In “Curb,” I, like so many American Jews, saw an extension of Borscht Belt ethnic humor and the ongoing Talmudic debate over how to live according to a code — albeit an extremely petty one. But the show is perhaps most revolutionary in the way it explores how a Jew operates in different spheres.
While Larry’s world is de facto Jewish — most of his friends are Jews, though his wife and later ex, Cheryl (Cheryl Hines), is not — his position in society allows him to float freely and feel at ease anywhere. This means with his live-in family, the Blacks (who are, well, Black and were displaced by Hurricane Edna); with all manner of Hollywood A-Listers; but also his coreligionists with whom he feels a kinship and also a derision.
He is no longer the angsty, cab driver David who famously owned only one plate in his Hell’s Kitchen apartment. He’s rich now. This is a David unbound and emboldened, free to slink off his neuroses and insist on a different social order, often at the intersection of clashing cultures. He shows the progress not just of David then, but of American Jews writ large. If we were once siloed in our own cultural tenements, we have since become the shapers of the culture, less parochial than ever before.
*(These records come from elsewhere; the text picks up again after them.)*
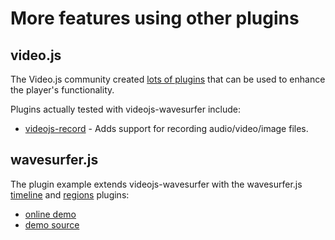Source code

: # More features using other plugins

## video.js

The Video.js community created
[lots of plugins](https://github.com/videojs/video.js/wiki/Plugins)
that can be used to enhance the player's functionality.

Plugins actually tested with videojs-wavesurfer include:

- [videojs-record](https://github.com/collab-project/videojs-record) - Adds
  support for recording audio/video/image files.

## wavesurfer.js

The plugin example extends videojs-wavesurfer with the wavesurfer.js
[timeline](https://wavesurfer-js.org/example/timeline/index.html) and
[regions](https://wavesurfer-js.org/example/regions/index.html) plugins:

- [online demo](https://collab-project.github.io/videojs-wavesurfer/demo/plugin.html)
- [demo source](https://github.com/collab-project/videojs-wavesurfer/blob/master/examples/plugin.html)
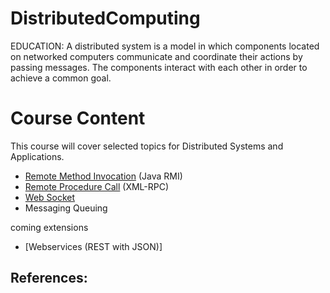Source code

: # DistributedComputing
EDUCATION:  A distributed system is a model in which components located on networked computers communicate and coordinate their actions by passing messages. The components interact with each other in order to achieve a common goal.


# Course Content

This course will cover selected topics for Distributed Systems and Applications.

- [Remote Method Invocation](https://github.com/michaelulm/DistributedComputing/blob/master/Remote%20Method%20Invocation/README.md "Remote Method Invocation") (Java RMI)
- [Remote Procedure Call](https://github.com/michaelulm/DistributedComputing/tree/master/Remote%20Procedure%20Calls/README.md "Remote Procedure Call") (XML-RPC)
- [Web Socket](https://github.com/michaelulm/DistributedComputing/tree/master/Web%20Socket/README.md "Web Socket")
- Messaging Queuing

coming extensions

- [Webservices (REST with JSON)]


References:
-------------------------------------------------------------------------------
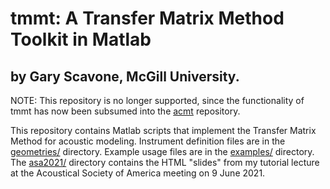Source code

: # tmmt: A Transfer Matrix Method Toolkit in Matlab
## by Gary Scavone, McGill University.

NOTE: This repository is no longer supported, since the functionality of tmmt has now been subsumed into the [acmt](https://github.com/garyscavone/acmt) repository.

This repository contains Matlab scripts that implement the Transfer Matrix Method for acoustic modeling. Instrument definition files are in the [geometries/](geometries) directory. Example usage files are in the [examples/](examples) directory. The [asa2021/](asa2021) directory contains the HTML "slides" from my tutorial lecture at the Acoustical Society of America meeting on 9 June 2021.
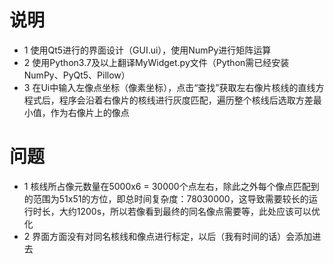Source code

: # 说明 #

- 1 使用Qt5进行的界面设计（GUI.ui），使用NumPy进行矩阵运算
- 2 使用Python3.7及以上翻译MyWidget.py文件（Python需已经安装NumPy、PyQt5、Pillow）
- 3 在Ui中输入左像点坐标（像素坐标），点击“查找”获取左右像片核线的直线方程式后，程序会沿着右像片的核线进行灰度匹配，遍历整个核线后选取方差最小值，作为右像片上的像点

  

# 问题 #
- 1 核线所占像元数量在5000x6 = 30000个点左右，除此之外每个像点匹配到的范围为51x51的方位，即总时间复杂度：78030000，这导致需要较长的运行时长，大约1200s，所以若像看到最终的同名像点需要等，此处应该可以优化
- 2 界面方面没有对同名核线和像点进行标定，以后（我有时间的话）会添加进去
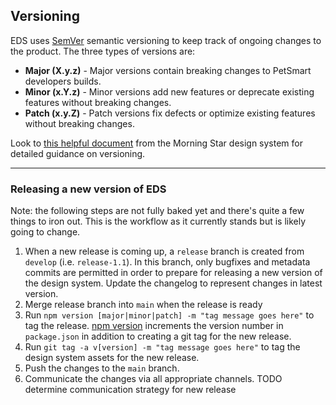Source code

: ## Versioning

EDS uses [SemVer](https://semver.org/) semantic versioning to keep track of ongoing changes to the product. The three types of versions are:

- **Major (X.y.z)** - Major versions contain breaking changes to PetSmart developers builds.
- **Minor (x.Y.z)** - Minor versions add new features or deprecate existing features without breaking changes.
- **Patch (x.y.Z)** - Patch versions fix defects or optimize existing features without breaking changes.

Look to [this helpful document](http://designsystem.morningstar.com/about/versioning.html) from the Morning Star design system for detailed guidance on versioning.

---

### Releasing a new version of EDS

Note: the following steps are not fully baked yet and there's quite a few things to iron out. This is the workflow as it currently stands but is likely going to change.

1. When a new release is coming up, a `release` branch is created from `develop` (i.e. `release-1.1`). In this branch, only bugfixes and metadata commits are permitted in order to prepare for releasing a new version of the design system. Update the changelog to represent changes in latest version.
2. Merge release branch into `main` when the release is ready
3. Run `npm version [major|minor|patch] -m "tag message goes here"` to tag the release. [npm version](https://docs.npmjs.com/cli/version.html) increments the version number in `package.json` in addition to creating a git tag for the new release.
4. Run `git tag -a v[version] -m "tag message goes here"` to tag the design system assets for the new release.
5. Push the changes to the `main` branch.
6. Communicate the changes via all appropriate channels. TODO determine communication strategy for new release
How Jewish is Larry? It depends. When he bumbles his way into saving a Jewish man from a baptism, he is a hero to his landsmen — if only by accident. When he falls in love with a “Palestinian chicken” place, he seductively tells a server there that he’s a “big, big Jew” as a means to get in bed with her for hate sex. Once in bed, he relishes the antisemitic and anti-Zionist slurs she throws his way mid-coitus. In that same episode, he mocks his friend, Marty Funkhauser (the late, great Bob Einstein) for his recent spiritual awakening, evidenced by his kippah. But, when Larry learns that pretending to be Orthodox could be advantageous — to get in good with a guy who can secure a kidney for his lifelong friend Richard Lewis — he fakes his way through it, slapping on a yarmulke, speaking pidgin Yiddish and, along the way, betraying his baseline ignorance of halacha.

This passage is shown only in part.